═══ DATA FOR THIS EXERCISE
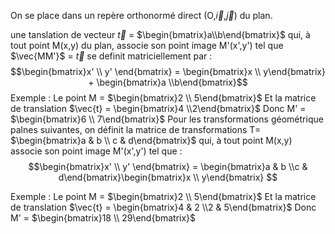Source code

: On se place dans un repère orthonormé direct (O,$\vec{i}$,$\vec{j}$) du plan.

une tanslation de vecteur $\vec{t}$ = $\begin{bmatrix}a\\b\end{bmatrix}$ qui, à tout point M(x,y) du plan, associe son point image M'(x',y') tel que $\vec{MM'}$ = $\vec{t}$ se definit matriciellement par : $$\begin{bmatrix}x' \\ y'
\end{bmatrix} = \begin{bmatrix}x \\ y\end{bmatrix} + \begin{bmatrix}a \\b\end{bmatrix}$$
Exemple : 
Le point M = $\begin{bmatrix}2 \\ 5\end{bmatrix}$
Et la matrice de translation $\vec{t} = \begin{bmatrix}4 \\2\end{bmatrix}$
Donc M' = $\begin{bmatrix}6 \\ 7\end{bmatrix}$
Pour les transformations géométrique palnes suivantes, on définit la matrice de transformations T= $\begin{bmatrix}a & b \\ c & d\end{bmatrix}$ qui, à tout point M(x,y) associe son point image M'(x',y') tel que :
$$\begin{bmatrix}x' \\ y'
\end{bmatrix} = \begin{bmatrix}a & b \\c & d\end{bmatrix}\begin{bmatrix}x \\ y\end{bmatrix} $$

Exemple : 
Le point M = $\begin{bmatrix}2 \\ 5\end{bmatrix}$
Et la matrice de translation $\vec{t} = \begin{bmatrix}4 & 2 \\2 & 5\end{bmatrix}$
Donc M' = $\begin{bmatrix}18 \\ 29\end{bmatrix}$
══════
**TASK PROMPT**
All lines from the one that holds "une tanslation de" through the end of the material, both ends included, should be restated exactly.

**TASK ANSWER**
une tanslation de vecteur $\vec{t}$ = $\begin{bmatrix}a\\b\end{bmatrix}$ qui, à tout point M(x,y) du plan, associe son point image M'(x',y') tel que $\vec{MM'}$ = $\vec{t}$ se definit matriciellement par : $$\begin{bmatrix}x' \\ y'
\end{bmatrix} = \begin{bmatrix}x \\ y\end{bmatrix} + \begin{bmatrix}a \\b\end{bmatrix}$$
Exemple : 
Le point M = $\begin{bmatrix}2 \\ 5\end{bmatrix}$
Et la matrice de translation $\vec{t} = \begin{bmatrix}4 \\2\end{bmatrix}$
Donc M' = $\begin{bmatrix}6 \\ 7\end{bmatrix}$
Pour les transformations géométrique palnes suivantes, on définit la matrice de transformations T= $\begin{bmatrix}a & b \\ c & d\end{bmatrix}$ qui, à tout point M(x,y) associe son point image M'(x',y') tel que :
$$\begin{bmatrix}x' \\ y'
\end{bmatrix} = \begin{bmatrix}a & b \\c & d\end{bmatrix}\begin{bmatrix}x \\ y\end{bmatrix} $$

Exemple : 
Le point M = $\begin{bmatrix}2 \\ 5\end{bmatrix}$
Et la matrice de translation $\vec{t} = \begin{bmatrix}4 & 2 \\2 & 5\end{bmatrix}$
Donc M' = $\begin{bmatrix}18 \\ 29\end{bmatrix}$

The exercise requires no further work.